Der erste Bundespräsident der Bundesrepublik schaffte es, dieses neue Amt mit Leben zu füllen.
Theodor Heuss auf der Einweihungsfeier der Heimvolkshochschule der Friedrich-Ebert-Stiftung in Bergneustadt, 28. Februar 1956

Theodor Heuss auf der Einweihungsfeier der Heimvolkshochschule der Friedrich-Ebert-Stiftung in Bergneustadt, 28.02.1956

© Foto Darchinger. Nutzungsrecht Friedrich-Naumann-Stiftung, ADL, Fotosammlung, FD-135

Ein Liberaler an der Spitze eines deutschen Nationalstaats, das hatte es bislang noch nicht gegeben. Die Wahrscheinlichkeit, dass es 1949 anders sein würde, war angesichts der politischen Stärkeverhältnisse in der neu gegründeten Bundesrepublik auch nicht sehr hoch: Die Freien Demokraten waren zwar mit knapp 12 Prozent als drittstärkste Fraktion aus der ersten Bundestagswahl hervorgegangen, lagen damit aber fast 20 Prozentpunkte hinter CDU/CSU und gut 17 Prozentpunkte hinter der SPD.

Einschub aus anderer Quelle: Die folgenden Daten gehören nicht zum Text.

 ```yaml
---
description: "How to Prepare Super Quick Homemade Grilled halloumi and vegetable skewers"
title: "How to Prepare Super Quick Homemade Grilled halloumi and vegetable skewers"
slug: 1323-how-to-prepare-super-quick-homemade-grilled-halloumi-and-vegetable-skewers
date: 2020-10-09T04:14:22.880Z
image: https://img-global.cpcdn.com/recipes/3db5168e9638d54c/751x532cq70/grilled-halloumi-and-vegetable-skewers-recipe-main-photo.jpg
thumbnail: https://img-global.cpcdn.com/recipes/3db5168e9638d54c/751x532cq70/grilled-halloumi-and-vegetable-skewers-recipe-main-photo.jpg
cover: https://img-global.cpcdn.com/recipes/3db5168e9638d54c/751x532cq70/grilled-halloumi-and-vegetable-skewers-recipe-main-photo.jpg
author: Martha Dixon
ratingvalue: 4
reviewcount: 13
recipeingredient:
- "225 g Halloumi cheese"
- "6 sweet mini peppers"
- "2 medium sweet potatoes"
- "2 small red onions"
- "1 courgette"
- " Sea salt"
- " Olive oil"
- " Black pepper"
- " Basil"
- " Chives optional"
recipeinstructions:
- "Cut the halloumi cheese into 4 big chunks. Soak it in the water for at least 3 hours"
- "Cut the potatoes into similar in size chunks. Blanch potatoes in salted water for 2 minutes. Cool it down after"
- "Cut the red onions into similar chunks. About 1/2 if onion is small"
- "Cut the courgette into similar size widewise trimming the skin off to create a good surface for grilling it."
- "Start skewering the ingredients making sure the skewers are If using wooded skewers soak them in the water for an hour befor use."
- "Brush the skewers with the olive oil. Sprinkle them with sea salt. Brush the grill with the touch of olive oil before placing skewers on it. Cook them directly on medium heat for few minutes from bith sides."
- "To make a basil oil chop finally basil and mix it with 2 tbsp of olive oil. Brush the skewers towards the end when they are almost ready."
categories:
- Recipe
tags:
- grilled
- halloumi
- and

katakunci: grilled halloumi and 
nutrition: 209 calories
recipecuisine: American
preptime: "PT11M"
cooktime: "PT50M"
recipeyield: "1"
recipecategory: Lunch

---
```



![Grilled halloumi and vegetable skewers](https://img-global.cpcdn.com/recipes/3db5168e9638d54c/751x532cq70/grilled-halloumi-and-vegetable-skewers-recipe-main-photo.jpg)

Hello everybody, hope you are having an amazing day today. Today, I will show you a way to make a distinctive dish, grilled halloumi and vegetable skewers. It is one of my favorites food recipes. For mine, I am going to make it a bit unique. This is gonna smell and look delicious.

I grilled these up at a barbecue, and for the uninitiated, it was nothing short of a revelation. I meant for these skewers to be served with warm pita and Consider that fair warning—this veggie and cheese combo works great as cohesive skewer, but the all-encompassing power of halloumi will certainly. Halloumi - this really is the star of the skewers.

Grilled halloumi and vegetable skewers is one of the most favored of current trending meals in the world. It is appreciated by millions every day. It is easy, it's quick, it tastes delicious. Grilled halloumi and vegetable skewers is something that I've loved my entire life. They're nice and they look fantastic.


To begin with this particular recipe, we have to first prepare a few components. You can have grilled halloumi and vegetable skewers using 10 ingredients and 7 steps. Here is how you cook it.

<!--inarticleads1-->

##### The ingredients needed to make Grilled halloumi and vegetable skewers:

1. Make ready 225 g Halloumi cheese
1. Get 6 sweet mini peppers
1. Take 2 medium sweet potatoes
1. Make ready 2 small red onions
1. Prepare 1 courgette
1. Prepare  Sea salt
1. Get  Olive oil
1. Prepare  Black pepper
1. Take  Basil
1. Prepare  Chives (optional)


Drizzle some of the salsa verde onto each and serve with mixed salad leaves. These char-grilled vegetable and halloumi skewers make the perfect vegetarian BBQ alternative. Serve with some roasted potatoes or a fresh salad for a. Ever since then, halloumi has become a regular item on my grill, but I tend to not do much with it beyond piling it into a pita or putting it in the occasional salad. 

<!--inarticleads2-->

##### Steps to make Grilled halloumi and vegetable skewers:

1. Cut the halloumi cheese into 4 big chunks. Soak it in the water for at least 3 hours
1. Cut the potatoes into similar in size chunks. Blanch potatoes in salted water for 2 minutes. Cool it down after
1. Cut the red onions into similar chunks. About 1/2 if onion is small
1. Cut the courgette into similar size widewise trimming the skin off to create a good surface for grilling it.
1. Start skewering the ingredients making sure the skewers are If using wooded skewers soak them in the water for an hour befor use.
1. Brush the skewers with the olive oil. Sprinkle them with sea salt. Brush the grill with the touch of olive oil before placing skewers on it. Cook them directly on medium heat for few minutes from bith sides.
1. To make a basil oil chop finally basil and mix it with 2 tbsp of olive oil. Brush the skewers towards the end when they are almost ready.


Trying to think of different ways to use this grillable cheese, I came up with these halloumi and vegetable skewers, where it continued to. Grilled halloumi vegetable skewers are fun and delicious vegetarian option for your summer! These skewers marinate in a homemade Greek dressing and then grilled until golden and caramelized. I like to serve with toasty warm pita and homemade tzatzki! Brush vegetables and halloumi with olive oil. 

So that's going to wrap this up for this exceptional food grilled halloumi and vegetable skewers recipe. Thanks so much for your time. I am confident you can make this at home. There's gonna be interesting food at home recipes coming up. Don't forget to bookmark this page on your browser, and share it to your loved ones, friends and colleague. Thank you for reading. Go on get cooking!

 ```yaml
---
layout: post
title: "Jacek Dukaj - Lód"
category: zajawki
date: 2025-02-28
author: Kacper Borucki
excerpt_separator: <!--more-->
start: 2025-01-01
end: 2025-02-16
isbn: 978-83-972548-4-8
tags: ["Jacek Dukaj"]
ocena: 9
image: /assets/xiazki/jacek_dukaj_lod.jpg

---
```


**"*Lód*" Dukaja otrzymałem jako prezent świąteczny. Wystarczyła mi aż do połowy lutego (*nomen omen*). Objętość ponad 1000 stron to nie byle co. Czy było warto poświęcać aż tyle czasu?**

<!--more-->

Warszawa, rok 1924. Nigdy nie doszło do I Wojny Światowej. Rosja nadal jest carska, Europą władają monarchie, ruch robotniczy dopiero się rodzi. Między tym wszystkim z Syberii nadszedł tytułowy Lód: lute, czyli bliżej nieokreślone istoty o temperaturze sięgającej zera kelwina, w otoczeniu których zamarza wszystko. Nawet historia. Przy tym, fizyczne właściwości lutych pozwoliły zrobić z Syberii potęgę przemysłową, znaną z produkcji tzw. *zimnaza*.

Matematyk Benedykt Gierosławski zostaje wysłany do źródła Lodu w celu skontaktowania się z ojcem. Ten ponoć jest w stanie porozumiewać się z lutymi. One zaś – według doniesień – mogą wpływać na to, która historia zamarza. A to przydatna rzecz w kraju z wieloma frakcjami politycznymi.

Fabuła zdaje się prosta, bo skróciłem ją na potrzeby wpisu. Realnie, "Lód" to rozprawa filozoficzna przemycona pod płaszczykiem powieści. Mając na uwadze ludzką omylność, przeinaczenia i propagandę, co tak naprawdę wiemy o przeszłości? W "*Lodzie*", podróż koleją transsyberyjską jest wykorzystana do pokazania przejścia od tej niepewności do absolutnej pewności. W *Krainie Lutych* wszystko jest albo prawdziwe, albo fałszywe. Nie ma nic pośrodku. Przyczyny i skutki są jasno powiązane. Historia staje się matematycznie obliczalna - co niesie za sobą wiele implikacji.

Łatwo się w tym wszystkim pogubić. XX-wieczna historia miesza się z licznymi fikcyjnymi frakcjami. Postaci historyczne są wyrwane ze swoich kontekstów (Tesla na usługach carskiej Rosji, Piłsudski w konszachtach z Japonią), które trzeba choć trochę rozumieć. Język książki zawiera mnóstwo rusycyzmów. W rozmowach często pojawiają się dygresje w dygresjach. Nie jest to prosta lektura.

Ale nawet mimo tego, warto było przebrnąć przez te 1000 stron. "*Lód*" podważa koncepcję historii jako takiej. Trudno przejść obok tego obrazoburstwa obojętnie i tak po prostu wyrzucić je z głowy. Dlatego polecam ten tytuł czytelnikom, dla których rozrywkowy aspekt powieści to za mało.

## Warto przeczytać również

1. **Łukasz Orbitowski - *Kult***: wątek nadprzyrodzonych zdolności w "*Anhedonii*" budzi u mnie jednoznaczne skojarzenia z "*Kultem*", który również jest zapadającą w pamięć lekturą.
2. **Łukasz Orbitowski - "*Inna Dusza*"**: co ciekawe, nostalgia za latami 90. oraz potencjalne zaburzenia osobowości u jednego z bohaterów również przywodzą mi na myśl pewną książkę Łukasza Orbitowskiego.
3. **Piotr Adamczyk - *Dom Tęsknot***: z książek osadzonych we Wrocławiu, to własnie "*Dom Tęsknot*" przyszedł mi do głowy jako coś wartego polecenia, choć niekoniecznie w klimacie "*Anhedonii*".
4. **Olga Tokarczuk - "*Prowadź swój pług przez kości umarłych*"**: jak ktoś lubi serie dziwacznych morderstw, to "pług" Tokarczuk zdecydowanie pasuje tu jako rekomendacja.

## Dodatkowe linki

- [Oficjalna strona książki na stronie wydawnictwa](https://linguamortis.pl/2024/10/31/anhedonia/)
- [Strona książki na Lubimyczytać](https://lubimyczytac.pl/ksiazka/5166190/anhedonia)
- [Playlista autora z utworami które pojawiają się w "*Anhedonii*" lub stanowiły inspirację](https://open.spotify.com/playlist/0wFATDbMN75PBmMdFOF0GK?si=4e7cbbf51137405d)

Von der SPD war ursprünglich der erste Anstoß hervorgegangen, den Vorsitzenden der FDP zum Bundespräsidenten zu wählen. Denn Theodor Heuss hatte sich im Parlamentarischen Rat als geschickter Mediator zwischen den großen Blöcken rechts und links gezeigt und so den liberalen Einfluss auf die Beratungen gestärkt. Wichtiger war natürlich aus SPD-Sicht ein anderes Argument: Mit einem Kandidaten Heuss ließ sich möglicherweise Konrad Adenauer als Staatsoberhaupt verhindern.

Adenauer hatte aber selbst ganz andere Pläne und konnte sich mit einer Kandidatur von Heuss schon deshalb anfreunden, weil dies die kleine „bürgerliche“ Koalition von Christ- und Freien Demokraten stärken würde und er nicht eine ungeliebte Große Koalition eingehen musste, für die es in seiner eigenen Partei durchaus Sympathien gab.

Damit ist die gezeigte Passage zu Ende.